Targeting TROP2 for Therapies
Given its widespread overexpression in many cancers, TROP2 has emerged as a promising target for new therapies. A prominent strategy involves antibody-drug conjugates (ADCs), a sophisticated approach to targeted drug delivery.
The general concept of ADCs is to precisely deliver a highly potent cytotoxic agent directly to cancer cells while minimizing harm to healthy cells. An ADC consists of three main components: a monoclonal antibody designed to bind specifically to a target protein like TROP2 on cancer cells, a chemotherapy drug (payload), and a chemical linker that connects the antibody to the drug. Once the antibody binds to TROP2 on the cancer cell surface, the ADC is internalized into the cell. Inside the cell, the linker is cleaved, releasing the chemotherapy drug to exert its effect directly within the cancer cell.
Sacituzumab govitecan (Trodelvy) is a notable TROP2-targeting ADC with clinical success. It consists of an anti-TROP2 antibody linked to SN-38, an active metabolite of the chemotherapy drug irinotecan. This ADC is approved for treating metastatic triple-negative breast cancer (mTNBC) and hormone receptor-positive, HER2-negative breast cancer that has progressed after prior therapies.
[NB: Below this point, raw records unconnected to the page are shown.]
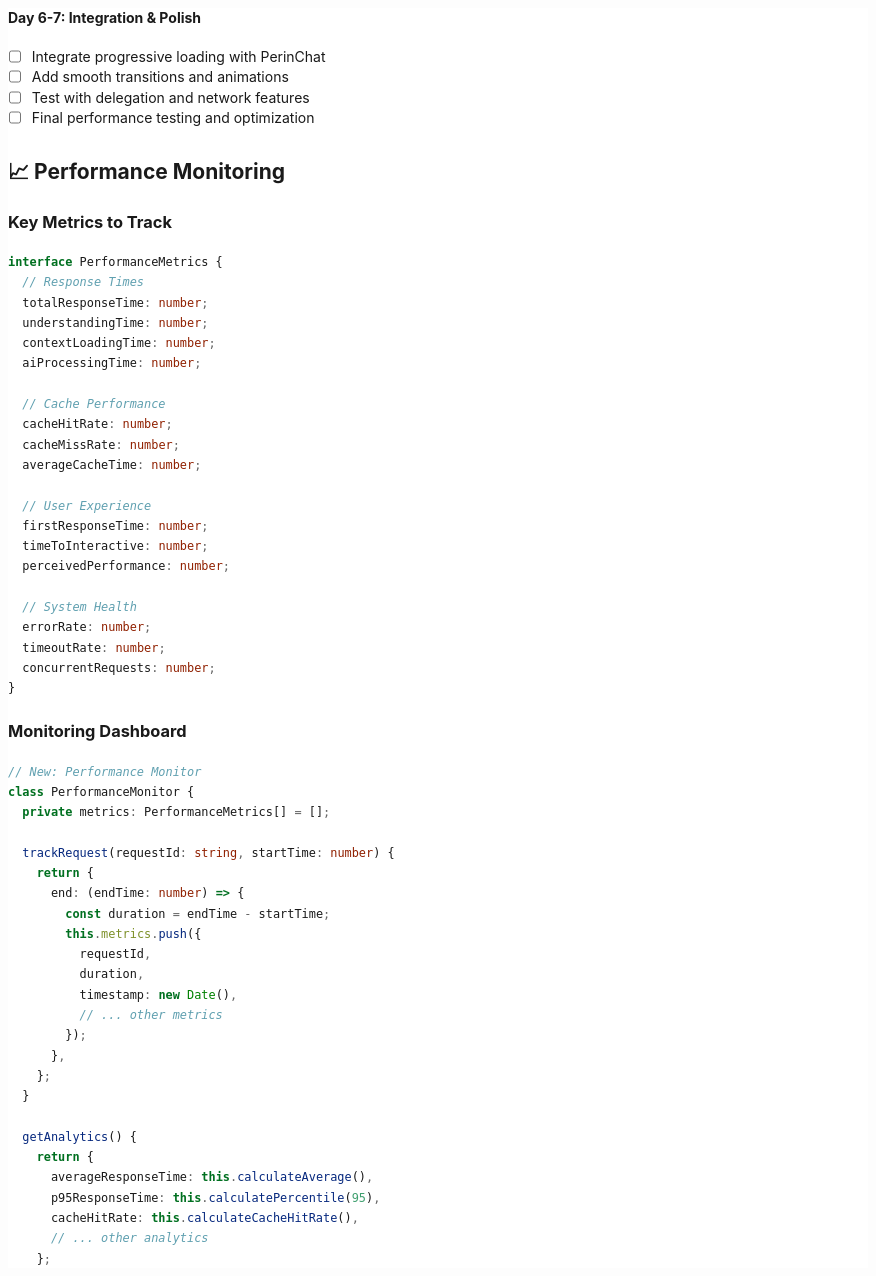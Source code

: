 #### Day 6-7: Integration & Polish

- [ ] Integrate progressive loading with PerinChat
- [ ] Add smooth transitions and animations
- [ ] Test with delegation and network features
- [ ] Final performance testing and optimization

## 📈 Performance Monitoring

### Key Metrics to Track

```typescript
interface PerformanceMetrics {
  // Response Times
  totalResponseTime: number;
  understandingTime: number;
  contextLoadingTime: number;
  aiProcessingTime: number;

  // Cache Performance
  cacheHitRate: number;
  cacheMissRate: number;
  averageCacheTime: number;

  // User Experience
  firstResponseTime: number;
  timeToInteractive: number;
  perceivedPerformance: number;

  // System Health
  errorRate: number;
  timeoutRate: number;
  concurrentRequests: number;
}
```

### Monitoring Dashboard

```typescript
// New: Performance Monitor
class PerformanceMonitor {
  private metrics: PerformanceMetrics[] = [];

  trackRequest(requestId: string, startTime: number) {
    return {
      end: (endTime: number) => {
        const duration = endTime - startTime;
        this.metrics.push({
          requestId,
          duration,
          timestamp: new Date(),
          // ... other metrics
        });
      },
    };
  }

  getAnalytics() {
    return {
      averageResponseTime: this.calculateAverage(),
      p95ResponseTime: this.calculatePercentile(95),
      cacheHitRate: this.calculateCacheHitRate(),
      // ... other analytics
    };
```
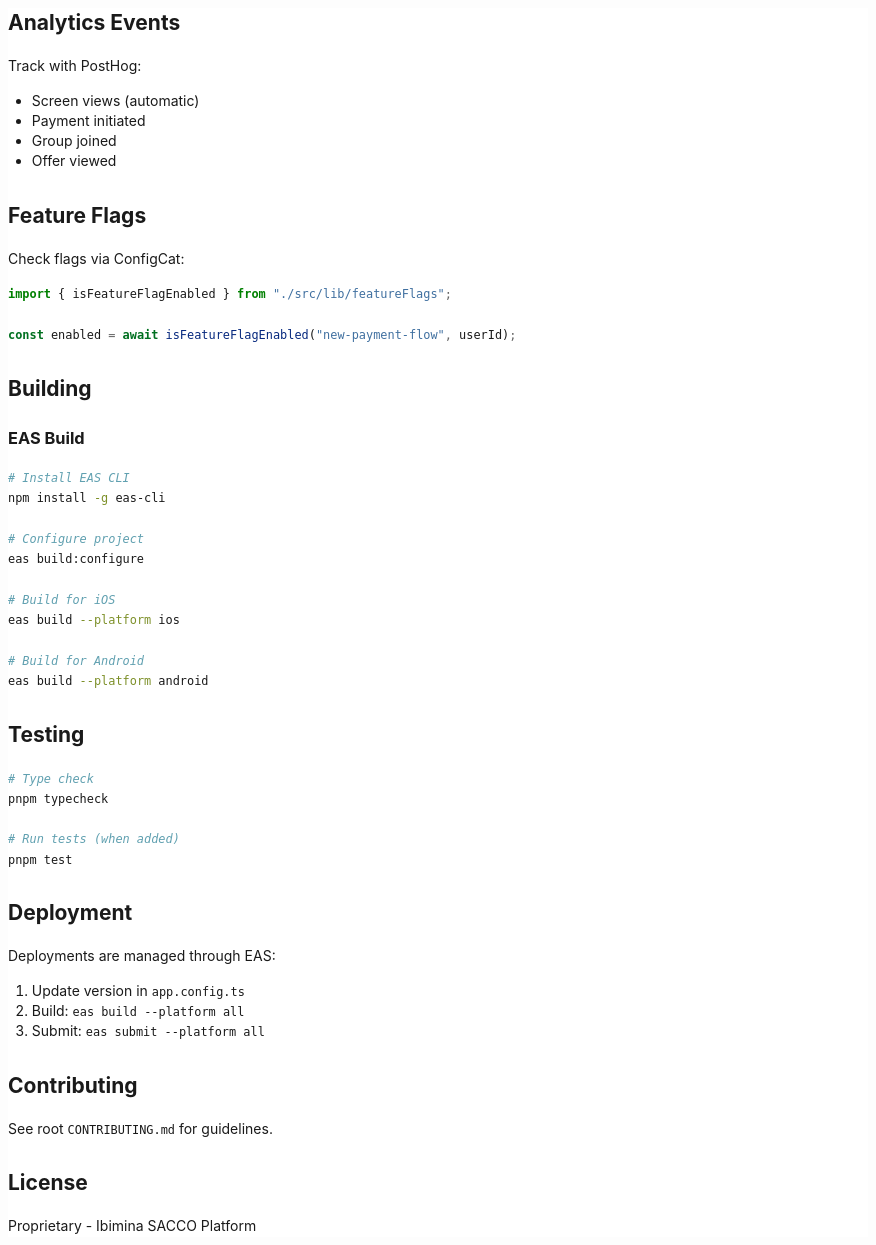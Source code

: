 ## Analytics Events

Track with PostHog:

- Screen views (automatic)
- Payment initiated
- Group joined
- Offer viewed

## Feature Flags

Check flags via ConfigCat:

```typescript
import { isFeatureFlagEnabled } from "./src/lib/featureFlags";

const enabled = await isFeatureFlagEnabled("new-payment-flow", userId);
```

## Building

### EAS Build

```bash
# Install EAS CLI
npm install -g eas-cli

# Configure project
eas build:configure

# Build for iOS
eas build --platform ios

# Build for Android
eas build --platform android
```

## Testing

```bash
# Type check
pnpm typecheck

# Run tests (when added)
pnpm test
```

## Deployment

Deployments are managed through EAS:

1. Update version in `app.config.ts`
2. Build: `eas build --platform all`
3. Submit: `eas submit --platform all`

## Contributing

See root `CONTRIBUTING.md` for guidelines.

## License

Proprietary - Ibimina SACCO Platform
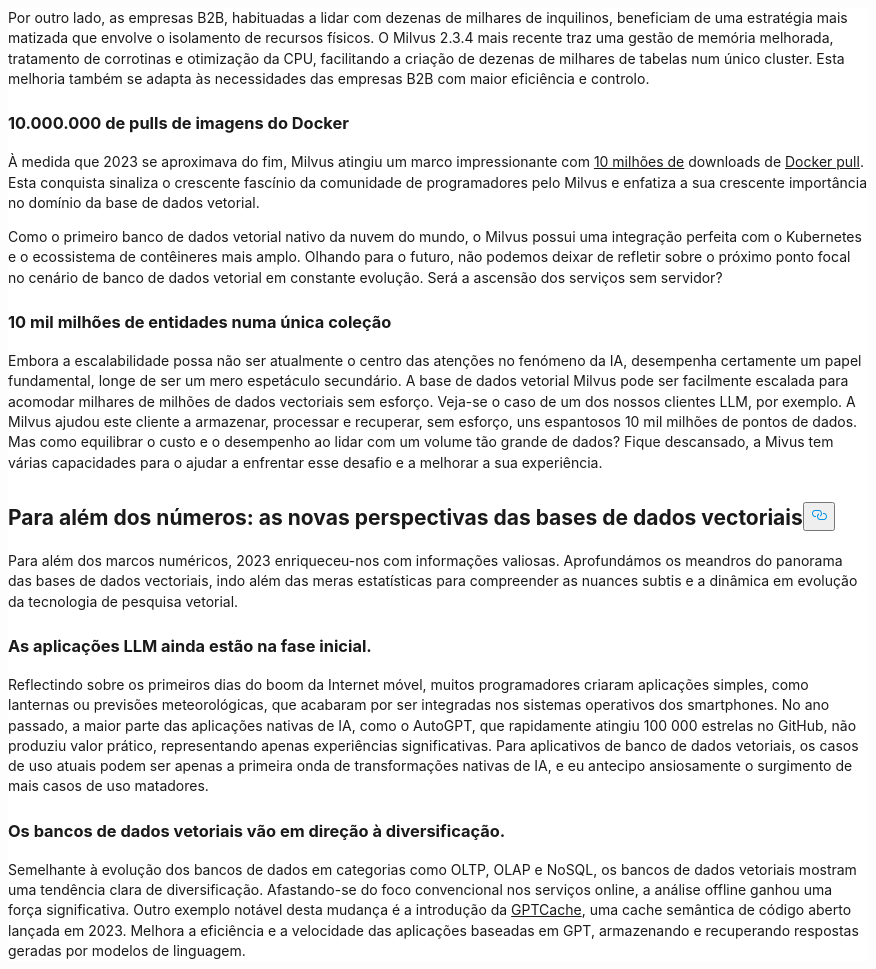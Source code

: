 <p>Por outro lado, as empresas B2B, habituadas a lidar com dezenas de milhares de inquilinos, beneficiam de uma estratégia mais matizada que envolve o isolamento de recursos físicos. O Milvus 2.3.4 mais recente traz uma gestão de memória melhorada, tratamento de corrotinas e otimização da CPU, facilitando a criação de dezenas de milhares de tabelas num único cluster. Esta melhoria também se adapta às necessidades das empresas B2B com maior eficiência e controlo.</p>
<h3 id="10000000-Docker-image-pulls" class="common-anchor-header">10.000.000 de pulls de imagens do Docker</h3><p>À medida que 2023 se aproximava do fim, Milvus atingiu um marco impressionante com <a href="https://hub.docker.com/r/milvusdb/milvus">10 milhões de</a> downloads de <a href="https://hub.docker.com/r/milvusdb/milvus">Docker pull</a>. Esta conquista sinaliza o crescente fascínio da comunidade de programadores pelo Milvus e enfatiza a sua crescente importância no domínio da base de dados vetorial.</p>
<p>Como o primeiro banco de dados vetorial nativo da nuvem do mundo, o Milvus possui uma integração perfeita com o Kubernetes e o ecossistema de contêineres mais amplo. Olhando para o futuro, não podemos deixar de refletir sobre o próximo ponto focal no cenário de banco de dados vetorial em constante evolução. Será a ascensão dos serviços sem servidor?</p>
<h3 id="10-billion-entities-in-a-single-collection" class="common-anchor-header">10 mil milhões de entidades numa única coleção</h3><p>Embora a escalabilidade possa não ser atualmente o centro das atenções no fenómeno da IA, desempenha certamente um papel fundamental, longe de ser um mero espetáculo secundário. A base de dados vetorial Milvus pode ser facilmente escalada para acomodar milhares de milhões de dados vectoriais sem esforço. Veja-se o caso de um dos nossos clientes LLM, por exemplo. A Milvus ajudou este cliente a armazenar, processar e recuperar, sem esforço, uns espantosos 10 mil milhões de pontos de dados. Mas como equilibrar o custo e o desempenho ao lidar com um volume tão grande de dados? Fique descansado, a Mivus tem várias capacidades para o ajudar a enfrentar esse desafio e a melhorar a sua experiência.</p>
<h2 id="Beyond-the-numbers-the-new-insights-into-vector-databases" class="common-anchor-header">Para além dos números: as novas perspectivas das bases de dados vectoriais<button data-href="#Beyond-the-numbers-the-new-insights-into-vector-databases" class="anchor-icon" translate="no">
      <svg translate="no"
        aria-hidden="true"
        focusable="false"
        height="20"
        version="1.1"
        viewBox="0 0 16 16"
        width="16"
      >
        <path
          fill="#0092E4"
          fill-rule="evenodd"
          d="M4 9h1v1H4c-1.5 0-3-1.69-3-3.5S2.55 3 4 3h4c1.45 0 3 1.69 3 3.5 0 1.41-.91 2.72-2 3.25V8.59c.58-.45 1-1.27 1-2.09C10 5.22 8.98 4 8 4H4c-.98 0-2 1.22-2 2.5S3 9 4 9zm9-3h-1v1h1c1 0 2 1.22 2 2.5S13.98 12 13 12H9c-.98 0-2-1.22-2-2.5 0-.83.42-1.64 1-2.09V6.25c-1.09.53-2 1.84-2 3.25C6 11.31 7.55 13 9 13h4c1.45 0 3-1.69 3-3.5S14.5 6 13 6z"
        ></path>
      </svg>
    </button></h2><p>Para além dos marcos numéricos, 2023 enriqueceu-nos com informações valiosas. Aprofundámos os meandros do panorama das bases de dados vectoriais, indo além das meras estatísticas para compreender as nuances subtis e a dinâmica em evolução da tecnologia de pesquisa vetorial.</p>
<h3 id="LLM-apps-are-still-in-the-early-stages" class="common-anchor-header">As aplicações LLM ainda estão na fase inicial.</h3><p>Reflectindo sobre os primeiros dias do boom da Internet móvel, muitos programadores criaram aplicações simples, como lanternas ou previsões meteorológicas, que acabaram por ser integradas nos sistemas operativos dos smartphones. No ano passado, a maior parte das aplicações nativas de IA, como o AutoGPT, que rapidamente atingiu 100 000 estrelas no GitHub, não produziu valor prático, representando apenas experiências significativas. Para aplicativos de banco de dados vetoriais, os casos de uso atuais podem ser apenas a primeira onda de transformações nativas de IA, e eu antecipo ansiosamente o surgimento de mais casos de uso matadores.</p>
<h3 id="Vector-databases-go-toward-diversification" class="common-anchor-header">Os bancos de dados vetoriais vão em direção à diversificação.</h3><p>Semelhante à evolução dos bancos de dados em categorias como OLTP, OLAP e NoSQL, os bancos de dados vetoriais mostram uma tendência clara de diversificação. Afastando-se do foco convencional nos serviços online, a análise offline ganhou uma força significativa. Outro exemplo notável desta mudança é a introdução da <a href="https://zilliz.com/blog/building-llm-apps-100x-faster-responses-drastic-cost-reduction-using-gptcache">GPTCache</a>, uma cache semântica de código aberto lançada em 2023. Melhora a eficiência e a velocidade das aplicações baseadas em GPT, armazenando e recuperando respostas geradas por modelos de linguagem.</p>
It also received accelerated approval for advanced urothelial cancer, though this approval was later withdrawn.
The design of sacituzumab govitecan, with its cleavable linker, allows SN-38 release inside tumor cells and in the surrounding tumor microenvironment. This mechanism, known as a “bystander effect,” means the released drug can affect neighboring cancer cells with lower TROP2 expression, enhancing anti-tumor activity. Other TROP2-targeting ADCs, such as datopotamab deruxtecan (Dato-DXd), are also under investigation, utilizing different payloads and linkers to refine targeted cancer treatment.